[Study material Boundary: Start]

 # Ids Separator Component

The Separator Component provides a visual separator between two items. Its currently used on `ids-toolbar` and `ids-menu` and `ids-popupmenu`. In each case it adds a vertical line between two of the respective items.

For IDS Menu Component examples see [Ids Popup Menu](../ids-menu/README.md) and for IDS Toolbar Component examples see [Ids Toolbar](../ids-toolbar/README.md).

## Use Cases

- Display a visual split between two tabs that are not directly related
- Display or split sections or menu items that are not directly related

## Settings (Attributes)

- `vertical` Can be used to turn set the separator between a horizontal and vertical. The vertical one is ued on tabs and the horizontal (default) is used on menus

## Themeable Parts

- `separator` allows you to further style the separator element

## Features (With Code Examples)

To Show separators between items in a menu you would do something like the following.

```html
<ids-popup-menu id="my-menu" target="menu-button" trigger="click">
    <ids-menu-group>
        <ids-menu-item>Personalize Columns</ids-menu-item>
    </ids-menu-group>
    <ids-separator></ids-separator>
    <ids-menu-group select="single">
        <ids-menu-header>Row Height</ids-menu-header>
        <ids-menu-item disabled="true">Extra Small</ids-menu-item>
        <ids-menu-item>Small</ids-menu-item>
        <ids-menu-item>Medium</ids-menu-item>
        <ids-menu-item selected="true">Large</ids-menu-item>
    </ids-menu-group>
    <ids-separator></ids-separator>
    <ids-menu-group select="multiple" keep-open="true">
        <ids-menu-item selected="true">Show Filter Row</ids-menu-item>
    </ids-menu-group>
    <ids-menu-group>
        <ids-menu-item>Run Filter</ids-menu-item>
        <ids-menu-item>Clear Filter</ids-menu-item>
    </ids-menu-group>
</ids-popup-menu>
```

[Study material Boundary: End]

Task details:
Every record should be repeated exactly; please leave none out.

Answer area:
 # Ids Separator Component

The Separator Component provides a visual separator between two items. Its currently used on `ids-toolbar` and `ids-menu` and `ids-popupmenu`. In each case it adds a vertical line between two of the respective items.

For IDS Menu Component examples see [Ids Popup Menu](../ids-menu/README.md) and for IDS Toolbar Component examples see [Ids Toolbar](../ids-toolbar/README.md).

## Use Cases

- Display a visual split between two tabs that are not directly related
- Display or split sections or menu items that are not directly related

## Settings (Attributes)

- `vertical` Can be used to turn set the separator between a horizontal and vertical. The vertical one is ued on tabs and the horizontal (default) is used on menus

## Themeable Parts

- `separator` allows you to further style the separator element

## Features (With Code Examples)

To Show separators between items in a menu you would do something like the following.

```html
<ids-popup-menu id="my-menu" target="menu-button" trigger="click">
    <ids-menu-group>
        <ids-menu-item>Personalize Columns</ids-menu-item>
    </ids-menu-group>
    <ids-separator></ids-separator>
    <ids-menu-group select="single">
        <ids-menu-header>Row Height</ids-menu-header>
        <ids-menu-item disabled="true">Extra Small</ids-menu-item>
        <ids-menu-item>Small</ids-menu-item>
        <ids-menu-item>Medium</ids-menu-item>
        <ids-menu-item selected="true">Large</ids-menu-item>
    </ids-menu-group>
    <ids-separator></ids-separator>
    <ids-menu-group select="multiple" keep-open="true">
        <ids-menu-item selected="true">Show Filter Row</ids-menu-item>
    </ids-menu-group>
    <ids-menu-group>
        <ids-menu-item>Run Filter</ids-menu-item>
        <ids-menu-item>Clear Filter</ids-menu-item>
    </ids-menu-group>
</ids-popup-menu>
```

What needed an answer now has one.